6年間で10個あまりの研究・開発テーマを完了

 渡辺さんが何よりスゴイのは、学部4年から博士課程卒業までの6年間で、非常に多くの研究・開発を行なってきたことだ。通常、研究室に配属された学生は、修士課程卒業までの3年間で大きめの研究テーマを1つこなせばいいのだが、渡辺さんが完了させたものは10個あまりに上る。

 その内容も、モーターの高効率制御から広い速度域で安定した軌跡追従制御、誤検出の少ない測域センサ信号処理、ロボットを制御するソフトウェアプラットフォームの開発、モータードライバの開発など、非常に多岐にわたることが特徴だ。

 ロボットはもともと、メカや電気回路といったハードウェアからプログラミングまで幅広い技術の集合から成り立っているため、さまざまな分野に精通していることを求められるが、渡辺さんのスーパー学生ぶりはそのなかでも群を抜いている。

渡辺さんが6年間で完了させた研究・開発テーマ。博士論文は「オフライン計算支援に基づく移動ロボットのための高性能な計測・制御システムの研究」

 渡辺さんのアイデアと実装力をわかりやすく示すのが、毎年5月に研究室メンバー全員参加で開催される「山彦デモプログラムコンテスト」のために開発されたロボットたち。

 特に面白いのは、渡辺さんが最後に開発した「スニーキングボット」で、その名の通り、相手に気づかれないように、死角を考慮しながらスニーキング(尾行)するロボットだ。ちなみに渡辺さんはこのプログラムコンテストで出場6回中、5回優勝している。

渡辺さんの山彦デモプログラムコンテストの実績一覧。6回中5回優勝しており、優勝できなかった年も準優勝

渡辺さんが2013年に開発した「相手の死角を考慮した尾行ロボット(スニーキングボット)のデモンストレーションを収めた動画


―― 渡辺さんがこれまでに手がけてきた研究テーマについて、教えて下さい。

渡辺 「研究自体は、制御とか計測が中心です。ロボットの動く軌跡やモーターを、うまく、効率よく制御する、センサーをもっと高精度にするとかですね。

 こういったものを専門でやっている人は、数式で綺麗に解こうとしがちなのですが、問題が複雑になると極端に難しくなるので、近似して綺麗に解くんですね。そうするとどうしても、欲しい性能を完全には出せません。

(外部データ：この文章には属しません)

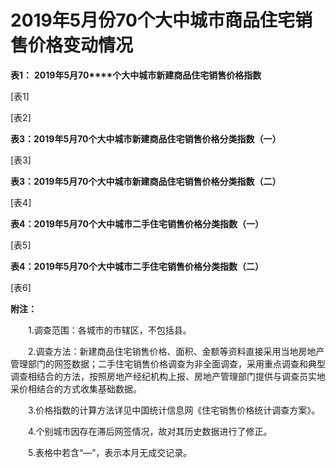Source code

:# 2019年5月份70个大中城市商品住宅销售价格变动情况

**表****1****：** **2019****年****5****月****70****个大中城市新建商品住宅销售价格指数**

\[表1\]

\[表2\]

**表****3****：****2019****年****5****月****70****个大中城市新建商品住宅销售价格分类指数（一）**

\[表3\]

**表****3****：****2019****年****5****月****70****个大中城市新建商品住宅销售价格分类指数（二）**

\[表4\]

**表****4****：****2019****年****5****月****70****个大中城市二手住宅销售价格分类指数（一）**

\[表5\]

**表****4****：****2019****年****5****月****70****个大中城市二手住宅销售价格分类指数（二）**

\[表6\]

**附注：**

　　1.调查范围：各城市的市辖区，不包括县。

　　2.调查方法：新建商品住宅销售价格、面积、金额等资料直接采用当地房地产管理部门的网签数据；二手住宅销售价格调查为非全面调查，采用重点调查和典型调查相结合的方法，按照房地产经纪机构上报、房地产管理部门提供与调查员实地采价相结合的方式收集基础数据。

　　3.价格指数的计算方法详见中国统计信息网《住宅销售价格统计调查方案》。

　　4.个别城市因存在滞后网签情况，故对其历史数据进行了修正。

　　5.表格中若含“—”，表示本月无成交记录。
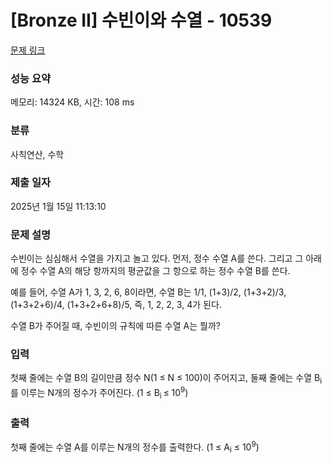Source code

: # [Bronze II] 수빈이와 수열 - 10539 

[문제 링크](https://www.acmicpc.net/problem/10539) 

### 성능 요약

메모리: 14324 KB, 시간: 108 ms

### 분류

사칙연산, 수학

### 제출 일자

2025년 1월 15일 11:13:10

### 문제 설명

<p>수빈이는 심심해서 수열을 가지고 놀고 있다. 먼저, 정수 수열 A를 쓴다. 그리고 그 아래에 정수 수열 A의 해당 항까지의 평균값을 그 항으로 하는 정수 수열 B를 쓴다. </p>

<p>예를 들어, 수열 A가 1, 3, 2, 6, 8이라면, 수열 B는 1/1, (1+3)/2, (1+3+2)/3, (1+3+2+6)/4, (1+3+2+6+8)/5, 즉, 1, 2, 2, 3, 4가 된다. </p>

<p>수열 B가 주어질 때, 수빈이의 규칙에 따른 수열 A는 뭘까?</p>

### 입력 

 <p>첫째 줄에는 수열 B의 길이만큼 정수 N(1 ≤ N ≤ 100)이 주어지고, 둘째 줄에는 수열 B<sub>i</sub>를 이루는 N개의 정수가 주어진다. (1 ≤ B<sub>i<sup> </sup></sub>≤ 10<sup>9</sup>)</p>

### 출력 

 <p>첫째 줄에는 수열 A를 이루는 N개의 정수를 출력한다. (1 ≤ A<sub>i</sub> ≤ 10<sup>9</sup>)</p>

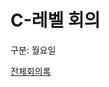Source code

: # C-레벨 회의

구분: 월요일

[전체회의록](%E1%84%8C%E1%85%A5%E1%86%AB%E1%84%8E%E1%85%A6%E1%84%92%E1%85%AC%E1%84%8B%E1%85%B4%E1%84%85%E1%85%A9%E1%86%A8%2015ae98ce7f718044b1cacfb929e02174.csv)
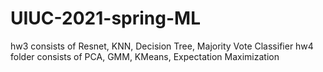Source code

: # UIUC-2021-spring-ML
hw3 consists of Resnet, KNN, Decision Tree, Majority Vote Classifier
hw4 folder consists of PCA, GMM, KMeans, Expectation Maximization
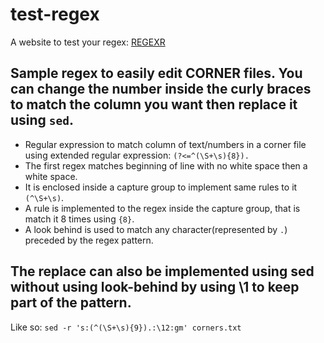 # test-regex
A website to test your regex:
[REGEXR](https://regexr.com/)
## Sample regex to easily edit CORNER files. You can change the number inside the curly braces to match the column you want then replace it using `sed`.
- Regular expression to match column of text/numbers in a corner file using extended regular expression: `(?<=^(\S+\s){8}).`
- The first regex matches beginning of line with no white space then a white space.
- It is enclosed inside a capture group to implement same rules to it `(^\S+\s)`.
- A rule is implemented to the regex inside the capture group, that is match it 8 times using `{8}`.
- A look behind is used to match any character(represented by `.`) preceded by the regex pattern.

## The replace can also be implemented using sed without using look-behind by using \1 to keep part of the pattern.
Like so:
`sed -r 's:(^(\S+\s){9}).:\12:gm' corners.txt`
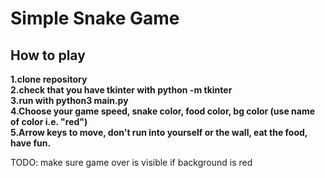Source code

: # Simple Snake Game  
## How to play  
**1.clone repository**   
**2.check that you have tkinter with python -m tkinter**  
**3.run with python3 main.py**    
**4.Choose your game speed, snake color, food color, bg color (use name of color i.e. "red")**     
**5.Arrow keys to move, don't run into yourself or the wall, eat the food, have fun.**  


TODO: make sure game over is visible if background is red
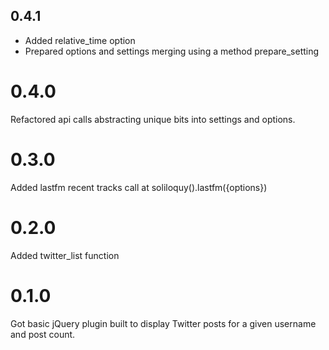 ## 0.4.1
* Added relative_time option
* Prepared options and settings merging using a method prepare_setting

# 0.4.0
Refactored api calls abstracting unique bits into settings and options.

# 0.3.0
Added lastfm recent tracks call at soliloquy().lastfm({options})

# 0.2.0
Added twitter_list function

# 0.1.0
Got basic jQuery plugin built to display Twitter posts for a given username and post count. 
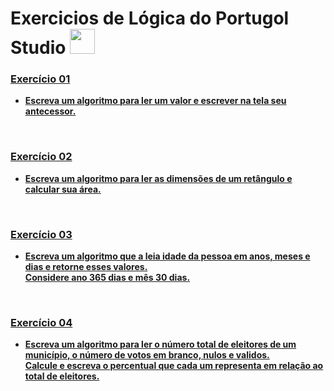 # Exercicios de Lógica do Portugol Studio <img height="40" width="40" src="https://user-images.githubusercontent.com/54821932/135734552-aa00d62e-973b-4280-8017-c2ecc13e3692.png"/>
<h3><a href="https://github.com/MarinhoCM/Exercicios_Logica/blob/master/Exec1_antecessor.por"><strong>Exercício 01</strong></h3>
<ul>
  <li><strong>Escreva um algoritmo para ler um valor e escrever na tela seu antecessor.</strong></li>
</ul><br>
<h3><a href="https://github.com/MarinhoCM/Exercicios_Logica/blob/master/Exec2_areaRetangulo.por"><strong>Exercício 02</strong></h3>
<ul>
  <li><strong>Escreva um algoritmo para ler as dimensões de um retângulo e calcular sua área.</strong></li>
</ul><br>
<h3><a href="https://github.com/MarinhoCM/Exercicios_Logica/blob/master/Exec3_calculaIdade.por"><strong>Exercício 03</strong></h3>
<ul>
  <li><strong>Escreva um algoritmo que a leia idade da pessoa em anos, meses e dias e retorne esses valores.<br>Considere ano 365 dias e mês 30 dias.</strong></li>
</ul><br>
<h3><a href="https://github.com/MarinhoCM/Exercicios_Logica/blob/master/Exec4_CalculaVotos.por"><strong>Exercício 04</strong></h3>
<ul>
  <li><strong>Escreva um algoritmo para ler o número total de eleitores de um município, o número de votos em branco, nulos e validos.
    <br>Calcule e escreva o percentual que cada um representa em relação ao total de eleitores.</strong></li>
</ul><br>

 今はコンピューティング能力を駆使して、なんでも計算してしまおうというのが流行っていますけど、それを利用して、そういった計測や制御を総当たり的に計算して全部解き、一番良いパラメーターを見つけようというようなことをやっていました。博士論文の制作時も含めて、パワーのあるマシンが手放せない感じです」

大学の研究室とは思えないほど片付いているが、これでも年度末で掃除が行き届いていない状態なのだとか

ロボットに不可欠のバッテリーは集中管理されている

―― 計算やシミュレーションだけでなく、実際に動くロボットもたくさん開発されてますよね。

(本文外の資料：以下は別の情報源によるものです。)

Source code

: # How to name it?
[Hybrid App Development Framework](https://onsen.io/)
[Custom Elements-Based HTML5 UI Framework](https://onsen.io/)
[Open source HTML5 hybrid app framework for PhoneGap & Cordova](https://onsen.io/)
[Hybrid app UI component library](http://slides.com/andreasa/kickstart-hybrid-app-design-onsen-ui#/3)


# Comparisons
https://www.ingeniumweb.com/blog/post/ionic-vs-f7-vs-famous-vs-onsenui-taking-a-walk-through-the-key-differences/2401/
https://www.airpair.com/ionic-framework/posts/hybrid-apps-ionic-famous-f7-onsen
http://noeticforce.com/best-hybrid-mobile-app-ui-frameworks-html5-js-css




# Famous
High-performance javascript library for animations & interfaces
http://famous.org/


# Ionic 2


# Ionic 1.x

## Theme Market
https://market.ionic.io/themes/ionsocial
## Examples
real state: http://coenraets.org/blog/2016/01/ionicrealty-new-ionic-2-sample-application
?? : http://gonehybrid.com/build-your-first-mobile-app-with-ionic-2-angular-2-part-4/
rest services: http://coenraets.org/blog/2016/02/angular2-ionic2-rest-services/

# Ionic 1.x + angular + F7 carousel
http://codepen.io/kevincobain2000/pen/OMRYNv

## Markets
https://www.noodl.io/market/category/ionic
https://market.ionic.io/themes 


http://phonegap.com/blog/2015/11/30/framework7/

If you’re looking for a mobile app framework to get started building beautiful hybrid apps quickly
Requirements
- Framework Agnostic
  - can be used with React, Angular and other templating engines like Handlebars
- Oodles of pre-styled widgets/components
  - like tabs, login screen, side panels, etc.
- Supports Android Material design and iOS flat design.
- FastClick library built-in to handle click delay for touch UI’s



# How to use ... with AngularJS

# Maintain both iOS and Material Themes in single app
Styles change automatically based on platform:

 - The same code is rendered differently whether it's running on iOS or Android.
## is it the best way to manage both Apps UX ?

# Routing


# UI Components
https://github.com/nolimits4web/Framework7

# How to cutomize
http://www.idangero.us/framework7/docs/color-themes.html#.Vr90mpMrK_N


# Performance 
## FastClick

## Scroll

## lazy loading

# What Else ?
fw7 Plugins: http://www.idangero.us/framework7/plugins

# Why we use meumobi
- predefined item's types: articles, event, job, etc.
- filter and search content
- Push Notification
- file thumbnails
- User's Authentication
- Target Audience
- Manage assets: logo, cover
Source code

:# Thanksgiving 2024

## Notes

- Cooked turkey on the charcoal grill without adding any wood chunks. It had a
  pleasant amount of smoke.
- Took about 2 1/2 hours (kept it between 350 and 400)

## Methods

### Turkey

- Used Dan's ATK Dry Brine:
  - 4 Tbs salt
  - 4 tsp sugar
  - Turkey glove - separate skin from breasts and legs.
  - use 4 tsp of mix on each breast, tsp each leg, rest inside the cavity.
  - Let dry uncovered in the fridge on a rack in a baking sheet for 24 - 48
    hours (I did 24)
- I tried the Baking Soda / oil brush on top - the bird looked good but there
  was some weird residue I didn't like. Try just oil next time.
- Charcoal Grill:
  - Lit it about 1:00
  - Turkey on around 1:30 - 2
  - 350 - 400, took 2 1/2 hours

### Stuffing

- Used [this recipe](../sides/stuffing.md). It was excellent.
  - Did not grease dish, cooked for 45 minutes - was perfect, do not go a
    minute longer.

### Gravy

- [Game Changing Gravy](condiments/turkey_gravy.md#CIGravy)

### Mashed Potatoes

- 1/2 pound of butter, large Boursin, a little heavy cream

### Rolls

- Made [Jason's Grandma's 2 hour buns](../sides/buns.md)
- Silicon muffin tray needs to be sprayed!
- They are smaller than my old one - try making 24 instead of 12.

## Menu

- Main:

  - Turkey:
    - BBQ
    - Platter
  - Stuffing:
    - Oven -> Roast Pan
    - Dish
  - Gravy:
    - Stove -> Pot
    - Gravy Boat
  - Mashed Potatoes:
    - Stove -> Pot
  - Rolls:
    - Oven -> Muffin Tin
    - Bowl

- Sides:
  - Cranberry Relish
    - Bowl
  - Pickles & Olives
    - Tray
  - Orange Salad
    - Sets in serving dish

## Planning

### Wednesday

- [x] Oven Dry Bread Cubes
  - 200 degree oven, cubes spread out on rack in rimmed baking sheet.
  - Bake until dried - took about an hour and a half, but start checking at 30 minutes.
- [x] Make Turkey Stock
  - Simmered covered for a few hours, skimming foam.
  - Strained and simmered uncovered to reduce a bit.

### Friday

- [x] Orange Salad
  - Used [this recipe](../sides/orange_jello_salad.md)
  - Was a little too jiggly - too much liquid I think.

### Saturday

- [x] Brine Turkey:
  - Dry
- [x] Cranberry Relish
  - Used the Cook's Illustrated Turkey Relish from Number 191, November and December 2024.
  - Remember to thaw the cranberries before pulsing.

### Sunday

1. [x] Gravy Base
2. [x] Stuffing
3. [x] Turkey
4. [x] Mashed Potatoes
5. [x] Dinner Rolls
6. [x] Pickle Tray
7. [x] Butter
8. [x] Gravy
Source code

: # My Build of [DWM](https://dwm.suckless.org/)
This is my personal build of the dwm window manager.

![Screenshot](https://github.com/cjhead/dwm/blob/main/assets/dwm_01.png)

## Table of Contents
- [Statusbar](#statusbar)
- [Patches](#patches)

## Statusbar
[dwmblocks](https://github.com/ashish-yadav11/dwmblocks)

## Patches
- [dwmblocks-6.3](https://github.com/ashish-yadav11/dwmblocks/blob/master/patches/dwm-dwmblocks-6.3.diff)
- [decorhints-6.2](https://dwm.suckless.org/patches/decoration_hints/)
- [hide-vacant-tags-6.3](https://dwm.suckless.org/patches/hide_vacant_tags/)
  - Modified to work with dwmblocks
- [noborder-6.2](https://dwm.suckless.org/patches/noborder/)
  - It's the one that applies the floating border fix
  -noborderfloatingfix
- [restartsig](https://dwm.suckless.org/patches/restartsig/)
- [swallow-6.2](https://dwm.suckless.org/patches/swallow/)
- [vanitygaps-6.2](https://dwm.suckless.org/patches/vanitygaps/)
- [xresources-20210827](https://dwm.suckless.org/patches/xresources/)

渡辺さんが計算に使っていた、デルのタワーサーバ「PowerEdge T410」

渡辺 「はい、つくばチャレンジという、TXつくば駅周辺の公道をロボットが自律で移動するというチャレンジがあるのですが、それに出場するロボットを作ったり、研究室内でロボットを動かすためのソフトウェアプラットフォームも開発しました。

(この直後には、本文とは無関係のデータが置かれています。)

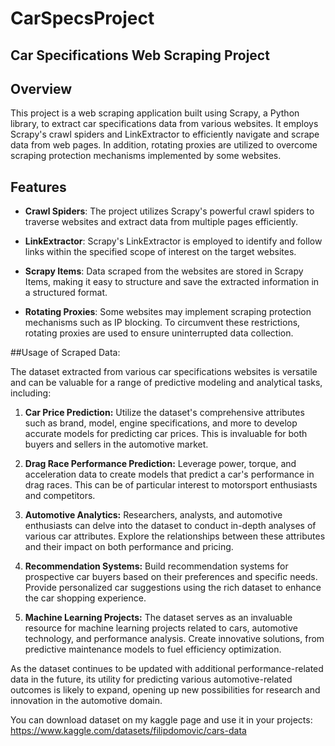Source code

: # CarSpecsProject

## Car Specifications Web Scraping Project

## Overview
This project is a web scraping application built using Scrapy, a Python library, to extract car specifications data from various websites. It employs Scrapy's crawl spiders and LinkExtractor to efficiently navigate and scrape data from web pages. In addition, rotating proxies are utilized to overcome scraping protection mechanisms implemented by some websites.

## Features
- **Crawl Spiders**: The project utilizes Scrapy's powerful crawl spiders to traverse websites and extract data from multiple pages efficiently.

- **LinkExtractor**: Scrapy's LinkExtractor is employed to identify and follow links within the specified scope of interest on the target websites.

- **Scrapy Items**: Data scraped from the websites are stored in Scrapy Items, making it easy to structure and save the extracted information in a structured format.

- **Rotating Proxies**: Some websites may implement scraping protection mechanisms such as IP blocking. To circumvent these restrictions, rotating proxies are used to ensure uninterrupted data collection.

##Usage of Scraped Data:

The dataset extracted from various car specifications websites is versatile and can be valuable for a range of predictive modeling and analytical tasks, including:

1. **Car Price Prediction:** Utilize the dataset's comprehensive attributes such as brand, model, engine specifications, and more to develop accurate models for predicting car prices. This is invaluable for both buyers and sellers in the automotive market.

2. **Drag Race Performance Prediction:** Leverage power, torque, and acceleration data to create models that predict a car's performance in drag races. This can be of particular interest to motorsport enthusiasts and competitors.

3. **Automotive Analytics:** Researchers, analysts, and automotive enthusiasts can delve into the dataset to conduct in-depth analyses of various car attributes. Explore the relationships between these attributes and their impact on both performance and pricing.

4. **Recommendation Systems:** Build recommendation systems for prospective car buyers based on their preferences and specific needs. Provide personalized car suggestions using the rich dataset to enhance the car shopping experience.

5. **Machine Learning Projects:** The dataset serves as an invaluable resource for machine learning projects related to cars, automotive technology, and performance analysis. Create innovative solutions, from predictive maintenance models to fuel efficiency optimization.

As the dataset continues to be updated with additional performance-related data in the future, its utility for predicting various automotive-related outcomes is likely to expand, opening up new possibilities for research and innovation in the automotive domain.

You can download dataset on my kaggle page and use it in your projects:
 https://www.kaggle.com/datasets/filipdomovic/cars-data
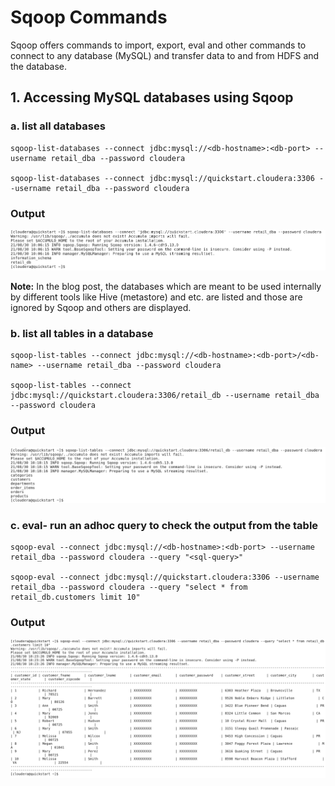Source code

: # **Sqoop Commands**

Sqoop offers commands to import, export, eval and other commands to connect to any database (MySQL) and transfer data to and from HDFS and the database.

## **1. Accessing MySQL databases using Sqoop**

### **a. list all databases**

    sqoop-list-databases --connect jdbc:mysql://<db-hostname>:<db-port> --username retail_dba --password cloudera

    sqoop-list-databases --connect jdbc:mysql://quickstart.cloudera:3306 --username retail_dba --password cloudera

### **Output**

![sqoop-list-databases](./sqoopoutput/sqoop_list_all_databases.png)

**Note:** In the blog post, the databases which are meant to be used internally by different tools like Hive (metastore) and etc. are listed and those are ignored by Sqoop and others are displayed.

### **b. list all tables in a database**

    sqoop-list-tables --connect jdbc:mysql://<db-hostname>:<db-port>/<db-name> --username retail_dba --password cloudera

    sqoop-list-tables --connect jdbc:mysql://quickstart.cloudera:3306/retail_db --username retail_dba --password cloudera

### **Output**

![sqoop-list-tables](./sqoopoutput/sqoop_list_all_tables.png)

### **c. eval- run an adhoc query to check the output from the table**

    sqoop-eval --connect jdbc:mysql://<db-hostname>:<db-port> --username retail_dba --password cloudera --query "<sql-query>"

    sqoop-eval --connect jdbc:mysql://quickstart.cloudera:3306 --username retail_dba --password cloudera --query "select * from retail_db.customers limit 10"

### **Output**

![sqoop-eval](./sqoopoutput/sqoop_eval.png)


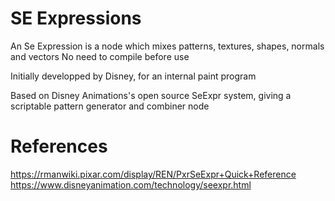 # SE Expressions

An Se Expression is a node which mixes patterns, textures, shapes, normals and vectors
No need to compile before use

Initially developped by Disney, for an internal paint program

Based on Disney Animations's open source SeExpr system, giving a scriptable pattern generator and combiner node


# References

https://rmanwiki.pixar.com/display/REN/PxrSeExpr+Quick+Reference
https://www.disneyanimation.com/technology/seexpr.html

 あと、ロボットがぶつかったときにそれを検出するバンパーセンサーとか。

 最近は茨城県内の中小企業と共同プロジェクトを立ち上げて、モーターを駆動するための基板であるモータードライバなどの開発を担当して、商品化しました。

 このモータードライバは、基板パターンも私が設計しています」

研究室に配属された学生に一人一台与えられる移動ロボットプラットフォーム。大人が軽く抱えられる程度のサイズ

知能ロボット研究室が蓄えてきた移動ロボットの基盤技術を、茨城県内や周辺の中小企業に技術移転することを目的として立ち上げられた「T-frog Project」

そのT-frog Projectで、渡辺さんが中心となって開発したモータードライバ「TF-2MD3-R6」。プロジェクト名にちなみ、基板右下には鳥獣戯画の蛙をあしらったマークが見える

―― 研究室は移動ロボットに特化していますね。

渡辺 「そうですね。研究室自体は完全に移動ロボット特化です」

―― ヒューマノイドとかはやっていらっしゃらないですよね。

渡辺 「その辺は全くやっていません。ただ、移動ロボットと人間の関わりは、結構意識しています。直接、人間とインタラクションするというところから、さらに、ロボットがなくなって、人間にセンサーをつけて人間を動かすとか、そのような方向性もあります。視覚の補助などがそれにあたります」

―― つくばチャレンジの参加ロボットも特徴的でした。

つくばチャレンジではこのような走行ロボットが何台も参加する

渡辺 「つくばチャレンジは、つくば駅前の公道で、人が歩いている最中に開催されるのですが、他のチームは大抵、あらかじめコースを手動でコントロールして走らせ、周りのセンサーデータを全部取ってきて、それを元に走るのですが、私たちのチームはセンサーデータを現場で取得せず、Google Map上に書いた地図のみで走るという挑戦をしていました」

―― それはかなり難しいですよね。

渡辺 「そうですね。完走はできなかったのですが、1km程度ならきちんと走れるという結果になりました。あとで、ここの廊下を走れるように地図を作り直したものをお見せしたいと思います。

 研究自体は地味だけれども重要な根本の部分をやってたんですけども、デモプログラムコンテストでは、人間とインタラクションをとるとか、見た目が面白いとか、そういうのを意識して作っています。

 例えば、2011年のコンテストに出したエクストリーム・センシングは、本当は起こってはいけない転倒動作をうまく使って、本来は水平しか検出できないレーザーレンジセンサーを下に向かせて、下に落ちているものを検出しています。ロボットをわざと倒れかけるようにして、その瞬間に見るということをやっています。

渡辺さんが2011年に開発した「エクストリーム・センシングロボット」


―― 確かにこれはエクストリームですね。